John Merrow began his career as an education reporter with National Public Radio in 1974. While at NPR, he created Options in Education,  a weekly series that received more than two dozen broadcasting awards, including the George Polk Award in 1982. His first television series, Your Children, Our Children, earned an Emmy nomination for Community Service in 1984. From 1985 to 1990, he was education correspondent for The MacNeil/Lehrer NewsHour. In 1993 he created The Merrow Report for PBS, followed by the NPR series of the same name in 1997. In 2000 he returned to the NewsHour to provide reports on education, and in 2002 he and his colleagues began producing programs for the PBS series Frontline. Merrow has also received the George Foster Peabody Award, the Hugo Award from the Chicago International Film Festival, two CINE Golden Eagles, eleven consecutive awards from the Education Writers Association, and, in 2005, another Emmy nomination (for Investigative Reporting). In 2000 he received the James L. Fisher Award for Distinguished Service to Education from the Council for the Advancement and Support of Education. He is the author of Choosing Excellence (Scarecrow, 2001) and co-editor of Declining by Degrees (Palgrave/Macmillan, 2005). He received a BA from Dartmouth College in 1964, an MA in American Studies from Indiana University in 1968, and a doctorate in Education and Social Policy from the Harvard Graduate School of Education in 1973. He was awarded an honorary Doctorate of Humane Letters from Stockton State College in 1989. Merrow has been a teacher in junior high school, high school, college, graduate school, and federal prison. He is a trustee of Teachers College, Columbia University, former chair of the Alumni Council of the Harvard Graduate School of Education, and a Director of the Education Writers Association. He is president of Learning Matters, a non-profit organization he founded in 1995, and a visiting scholar at the Carnegie Foundation for the Advancement of Teaching in Stanford, California.
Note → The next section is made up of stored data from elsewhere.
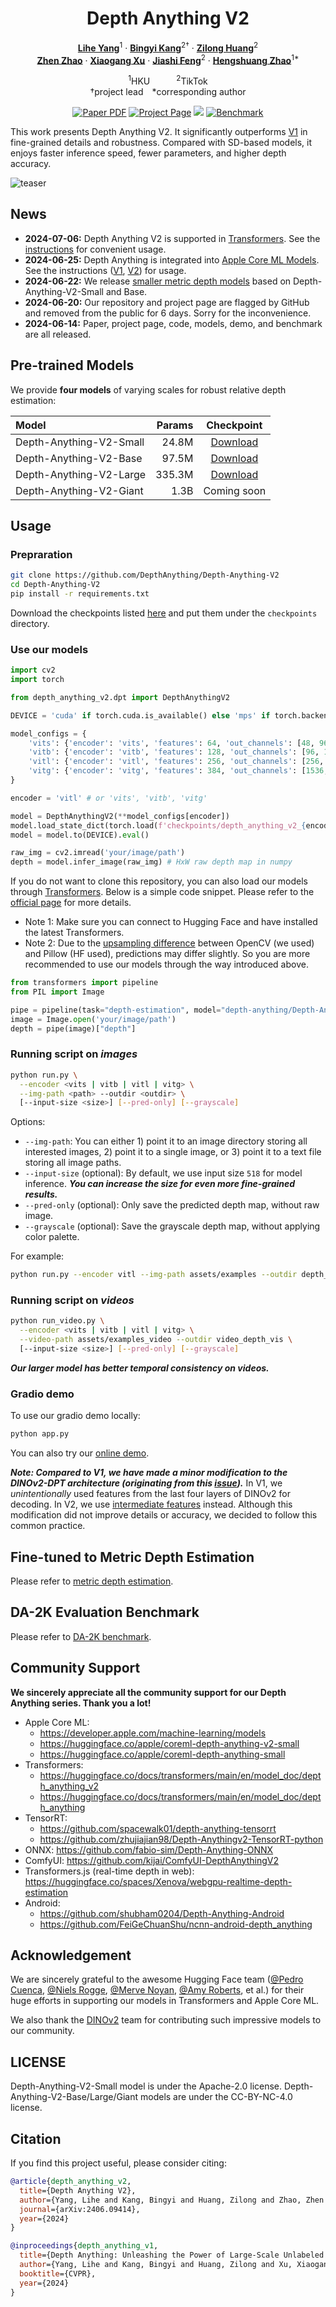 <div align="center">
<h1>Depth Anything V2</h1>

[**Lihe Yang**](https://liheyoung.github.io/)<sup>1</sup> · [**Bingyi Kang**](https://bingykang.github.io/)<sup>2&dagger;</sup> · [**Zilong Huang**](http://speedinghzl.github.io/)<sup>2</sup>
<br>
[**Zhen Zhao**](http://zhaozhen.me/) · [**Xiaogang Xu**](https://xiaogang00.github.io/) · [**Jiashi Feng**](https://sites.google.com/site/jshfeng/)<sup>2</sup> · [**Hengshuang Zhao**](https://hszhao.github.io/)<sup>1*</sup>

<sup>1</sup>HKU&emsp;&emsp;&emsp;<sup>2</sup>TikTok
<br>
&dagger;project lead&emsp;*corresponding author

<a href="https://arxiv.org/abs/2406.09414"><img src='https://img.shields.io/badge/arXiv-Depth Anything V2-red' alt='Paper PDF'></a>
<a href='https://depth-anything-v2.github.io'><img src='https://img.shields.io/badge/Project_Page-Depth Anything V2-green' alt='Project Page'></a>
<a href='https://huggingface.co/spaces/depth-anything/Depth-Anything-V2'><img src='https://img.shields.io/badge/%F0%9F%A4%97%20Hugging%20Face-Demo-blue'></a>
<a href='https://huggingface.co/datasets/depth-anything/DA-2K'><img src='https://img.shields.io/badge/Benchmark-DA--2K-yellow' alt='Benchmark'></a>
</div>

This work presents Depth Anything V2. It significantly outperforms [V1](https://github.com/LiheYoung/Depth-Anything) in fine-grained details and robustness. Compared with SD-based models, it enjoys faster inference speed, fewer parameters, and higher depth accuracy.

![teaser](assets/teaser.png)


## News

- **2024-07-06:** Depth Anything V2 is supported in [Transformers](https://github.com/huggingface/transformers/). See the [instructions](https://huggingface.co/docs/transformers/main/en/model_doc/depth_anything_v2) for convenient usage.
- **2024-06-25:** Depth Anything is integrated into [Apple Core ML Models](https://developer.apple.com/machine-learning/models/). See the instructions ([V1](https://huggingface.co/apple/coreml-depth-anything-small), [V2](https://huggingface.co/apple/coreml-depth-anything-v2-small)) for usage.
- **2024-06-22:** We release [smaller metric depth models](https://github.com/DepthAnything/Depth-Anything-V2/tree/main/metric_depth#pre-trained-models) based on Depth-Anything-V2-Small and Base.
- **2024-06-20:** Our repository and project page are flagged by GitHub and removed from the public for 6 days. Sorry for the inconvenience.
- **2024-06-14:** Paper, project page, code, models, demo, and benchmark are all released.


## Pre-trained Models

We provide **four models** of varying scales for robust relative depth estimation:

| Model | Params | Checkpoint |
|:-|-:|:-:|
| Depth-Anything-V2-Small | 24.8M | [Download](https://huggingface.co/depth-anything/Depth-Anything-V2-Small/resolve/main/depth_anything_v2_vits.pth?download=true) |
| Depth-Anything-V2-Base | 97.5M | [Download](https://huggingface.co/depth-anything/Depth-Anything-V2-Base/resolve/main/depth_anything_v2_vitb.pth?download=true) |
| Depth-Anything-V2-Large | 335.3M | [Download](https://huggingface.co/depth-anything/Depth-Anything-V2-Large/resolve/main/depth_anything_v2_vitl.pth?download=true) |
| Depth-Anything-V2-Giant | 1.3B | Coming soon |


## Usage

### Prepraration

```bash
git clone https://github.com/DepthAnything/Depth-Anything-V2
cd Depth-Anything-V2
pip install -r requirements.txt
```

Download the checkpoints listed [here](#pre-trained-models) and put them under the `checkpoints` directory.

### Use our models
```python
import cv2
import torch

from depth_anything_v2.dpt import DepthAnythingV2

DEVICE = 'cuda' if torch.cuda.is_available() else 'mps' if torch.backends.mps.is_available() else 'cpu'

model_configs = {
    'vits': {'encoder': 'vits', 'features': 64, 'out_channels': [48, 96, 192, 384]},
    'vitb': {'encoder': 'vitb', 'features': 128, 'out_channels': [96, 192, 384, 768]},
    'vitl': {'encoder': 'vitl', 'features': 256, 'out_channels': [256, 512, 1024, 1024]},
    'vitg': {'encoder': 'vitg', 'features': 384, 'out_channels': [1536, 1536, 1536, 1536]}
}

encoder = 'vitl' # or 'vits', 'vitb', 'vitg'

model = DepthAnythingV2(**model_configs[encoder])
model.load_state_dict(torch.load(f'checkpoints/depth_anything_v2_{encoder}.pth', map_location='cpu'))
model = model.to(DEVICE).eval()

raw_img = cv2.imread('your/image/path')
depth = model.infer_image(raw_img) # HxW raw depth map in numpy
```

If you do not want to clone this repository, you can also load our models through [Transformers](https://github.com/huggingface/transformers/). Below is a simple code snippet. Please refer to the [official page](https://huggingface.co/docs/transformers/main/en/model_doc/depth_anything_v2) for more details.

- Note 1: Make sure you can connect to Hugging Face and have installed the latest Transformers.
- Note 2: Due to the [upsampling difference](https://github.com/huggingface/transformers/pull/31522#issuecomment-2184123463) between OpenCV (we used) and Pillow (HF used), predictions may differ slightly. So you are more recommended to use our models through the way introduced above.
```python
from transformers import pipeline
from PIL import Image

pipe = pipeline(task="depth-estimation", model="depth-anything/Depth-Anything-V2-Small-hf")
image = Image.open('your/image/path')
depth = pipe(image)["depth"]
```

### Running script on *images*

```bash
python run.py \
  --encoder <vits | vitb | vitl | vitg> \
  --img-path <path> --outdir <outdir> \
  [--input-size <size>] [--pred-only] [--grayscale]
```
Options:
- `--img-path`: You can either 1) point it to an image directory storing all interested images, 2) point it to a single image, or 3) point it to a text file storing all image paths.
- `--input-size` (optional): By default, we use input size `518` for model inference. ***You can increase the size for even more fine-grained results.***
- `--pred-only` (optional): Only save the predicted depth map, without raw image.
- `--grayscale` (optional): Save the grayscale depth map, without applying color palette.

For example:
```bash
python run.py --encoder vitl --img-path assets/examples --outdir depth_vis
```

### Running script on *videos*

```bash
python run_video.py \
  --encoder <vits | vitb | vitl | vitg> \
  --video-path assets/examples_video --outdir video_depth_vis \
  [--input-size <size>] [--pred-only] [--grayscale]
```

***Our larger model has better temporal consistency on videos.***

### Gradio demo

To use our gradio demo locally:

```bash
python app.py
```

You can also try our [online demo](https://huggingface.co/spaces/Depth-Anything/Depth-Anything-V2).

***Note: Compared to V1, we have made a minor modification to the DINOv2-DPT architecture (originating from this [issue](https://github.com/LiheYoung/Depth-Anything/issues/81)).*** In V1, we *unintentionally* used features from the last four layers of DINOv2 for decoding. In V2, we use [intermediate features](https://github.com/DepthAnything/Depth-Anything-V2/blob/2cbc36a8ce2cec41d38ee51153f112e87c8e42d8/depth_anything_v2/dpt.py#L164-L169) instead. Although this modification did not improve details or accuracy, we decided to follow this common practice.


## Fine-tuned to Metric Depth Estimation

Please refer to [metric depth estimation](./metric_depth).


## DA-2K Evaluation Benchmark

Please refer to [DA-2K benchmark](./DA-2K.md).


## Community Support

**We sincerely appreciate all the community support for our Depth Anything series. Thank you a lot!**

- Apple Core ML:
    - https://developer.apple.com/machine-learning/models
    - https://huggingface.co/apple/coreml-depth-anything-v2-small
    - https://huggingface.co/apple/coreml-depth-anything-small
- Transformers:
    - https://huggingface.co/docs/transformers/main/en/model_doc/depth_anything_v2
    - https://huggingface.co/docs/transformers/main/en/model_doc/depth_anything
- TensorRT:
    - https://github.com/spacewalk01/depth-anything-tensorrt
    - https://github.com/zhujiajian98/Depth-Anythingv2-TensorRT-python
- ONNX: https://github.com/fabio-sim/Depth-Anything-ONNX
- ComfyUI: https://github.com/kijai/ComfyUI-DepthAnythingV2
- Transformers.js (real-time depth in web): https://huggingface.co/spaces/Xenova/webgpu-realtime-depth-estimation
- Android:
  - https://github.com/shubham0204/Depth-Anything-Android
  - https://github.com/FeiGeChuanShu/ncnn-android-depth_anything


## Acknowledgement

We are sincerely grateful to the awesome Hugging Face team ([@Pedro Cuenca](https://huggingface.co/pcuenq), [@Niels Rogge](https://huggingface.co/nielsr), [@Merve Noyan](https://huggingface.co/merve), [@Amy Roberts](https://huggingface.co/amyeroberts), et al.) for their huge efforts in supporting our models in Transformers and Apple Core ML.

We also thank the [DINOv2](https://github.com/facebookresearch/dinov2) team for contributing such impressive models to our community.


## LICENSE

Depth-Anything-V2-Small model is under the Apache-2.0 license. Depth-Anything-V2-Base/Large/Giant models are under the CC-BY-NC-4.0 license.


## Citation

If you find this project useful, please consider citing:

```bibtex
@article{depth_anything_v2,
  title={Depth Anything V2},
  author={Yang, Lihe and Kang, Bingyi and Huang, Zilong and Zhao, Zhen and Xu, Xiaogang and Feng, Jiashi and Zhao, Hengshuang},
  journal={arXiv:2406.09414},
  year={2024}
}

@inproceedings{depth_anything_v1,
  title={Depth Anything: Unleashing the Power of Large-Scale Unlabeled Data}, 
  author={Yang, Lihe and Kang, Bingyi and Huang, Zilong and Xu, Xiaogang and Feng, Jiashi and Zhao, Hengshuang},
  booktitle={CVPR},
  year={2024}
}
```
Cynthia G. Brown is Director of Education Policy at the Center for American Progress. She has also served as Director of the Renewing our Schools, Securing our Future National Task Force on Public Education, a joint initiative of the Center and the Institute for America’s Future. Cindy has spent over 35 years working in a variety of professional positions addressing high-quality, equitable public education. Prior to joining the Center for American Progress, she was an independent education consultant who advised and wrote for local and state school systems, education associations, foundations, nonprofit organizations, and a corporations. From 1986 to 2001, Brown served as director of the Resource Center on Educational Equity of the Council of Chief State School Officers. She was appointed by President Carter as the first assistant secretary for Civil Rights at the U.S. Department of Education (1980). Prior to that position, she served as principal deputy of the Department of Health, Education and Welfare’s (HEW) Office for Civil Rights. Subsequent to this government service, she was co-director of the nonprofit Equality Center. Before the Carter Administration, she worked for the Lawyers’ Committee for Civil Rights under Law, the Children’s Defense Fund, and began her career in the HEW Office for Civil Rights as an investigator. Brown has a Master’s in Public Administration from the Maxwell School at Syracuse University and a B.A. from Oberlin College. She serves as chair of both the Institute for Responsive Education and American Youth Policy Forum Boards of Directors and on the Boards of Directors of the Hyde Leadership Public Charter School and the National Association for Teen Fitness and Exercise.   

The Center for American Progress is a nonpartisan research and educational institute dedicated to promoting a strong, just and free America that ensures opportunity for all. We believe that Americans are bound together by a common commitment to these values and we aspire to ensure that our national policies reflect these values. We work to find progressive and pragmatic solutions to significant domestic and international problems and develop policy proposals that foster a government that is “of the people, by the people, and for the people.”